RECORDS FOR PROCESSING:
○ ○ ○ ○ ○

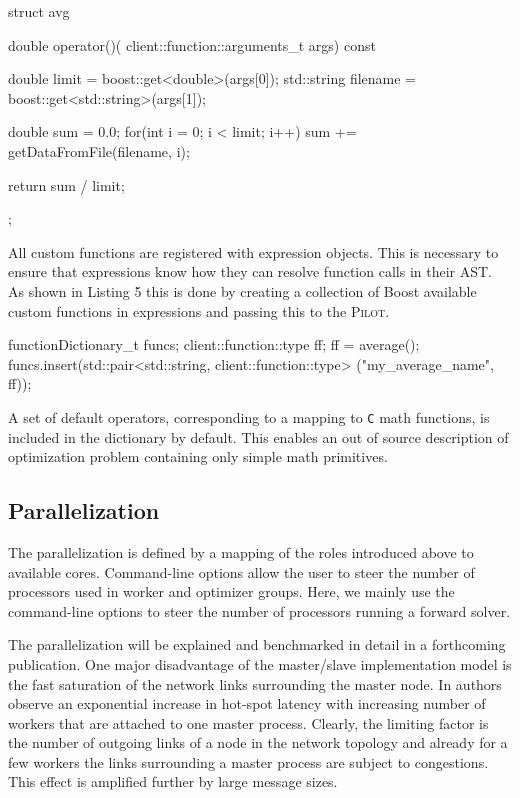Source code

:\documentclass[%
reprint,
amsmath,amssymb,
aps,
prstab,
]{revtex4-1}
\begin{document}
\begin{code}
struct avg {

    double operator()(
      client::function::arguments_t args) const {

        double limit = boost::get<double>(args[0]);
        std::string filename =
          boost::get<std::string>(args[1]);

        double sum = 0.0;
        for(int i = 0; i < limit; i++)
            sum += getDataFromFile(filename, i);

        return sum / limit;
    }
};
\end{code}

All custom functions are registered with expression objects.
This is necessary to ensure that expressions know how they can resolve
  function calls in their AST.
As shown in Listing 5 this is done by creating a collection of Boost
  available custom functions in expressions and passing this to the
  \textsc{Pilot}.

\begin{code}
functionDictionary_t funcs;
client::function::type ff;
ff = average();
funcs.insert(std::pair<std::string, 
		client::function::type> 
       		("my_average_name", ff));
\end{code}

A set of default operators, corresponding to a mapping to \texttt{C} math
  functions, is included in the dictionary by default.
This enables an out of source description of optimization problem containing
  only simple math primitives.


\subsection{Parallelization} \label{sec:parallelization}

The parallelization is defined by a mapping of the roles introduced above to
  available cores.
Command-line options allow the user to steer the number of processors used in
  worker and optimizer groups.
Here, we mainly use the command-line options to steer the number of processors
  running a forward solver.

The parallelization will be explained and benchmarked in detail in a
  forthcoming publication.
One major disadvantage of the master/slave implementation model is the fast
  saturation of the network links surrounding the master node.
In \cite{bctg:09} authors observe an exponential increase in hot-spot latency
  with increasing number of workers that are attached to one master process.
Clearly, the limiting factor is the number of outgoing links of a node in the
  network topology and already for a few workers the links surrounding a
  master process are subject to congestions.
This effect is amplified further by large message sizes.
\end{document}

○ ○ ○ ○ ○

WHAT TO DO: Reprint the listing above verbatim but drop the images.

ANSWER TO THIS TASK:
Source code

:\documentclass[%
reprint,
amsmath,amssymb,
aps,
prstab,
]{revtex4-1}
\begin{document}
\begin{code}
struct avg {

    double operator()(
      client::function::arguments_t args) const {

        double limit = boost::get<double>(args[0]);
        std::string filename =
          boost::get<std::string>(args[1]);

        double sum = 0.0;
        for(int i = 0; i < limit; i++)
            sum += getDataFromFile(filename, i);

        return sum / limit;
    }
};
\end{code}

All custom functions are registered with expression objects.
This is necessary to ensure that expressions know how they can resolve
  function calls in their AST.
As shown in Listing 5 this is done by creating a collection of Boost
  available custom functions in expressions and passing this to the
  \textsc{Pilot}.

\begin{code}
functionDictionary_t funcs;
client::function::type ff;
ff = average();
funcs.insert(std::pair<std::string, 
		client::function::type> 
       		("my_average_name", ff));
\end{code}

A set of default operators, corresponding to a mapping to \texttt{C} math
  functions, is included in the dictionary by default.
This enables an out of source description of optimization problem containing
  only simple math primitives.


\subsection{Parallelization} \label{sec:parallelization}

The parallelization is defined by a mapping of the roles introduced above to
  available cores.
Command-line options allow the user to steer the number of processors used in
  worker and optimizer groups.
Here, we mainly use the command-line options to steer the number of processors
  running a forward solver.

The parallelization will be explained and benchmarked in detail in a
  forthcoming publication.
One major disadvantage of the master/slave implementation model is the fast
  saturation of the network links surrounding the master node.
In \cite{bctg:09} authors observe an exponential increase in hot-spot latency
  with increasing number of workers that are attached to one master process.
Clearly, the limiting factor is the number of outgoing links of a node in the
  network topology and already for a few workers the links surrounding a
  master process are subject to congestions.
This effect is amplified further by large message sizes.
\end{document}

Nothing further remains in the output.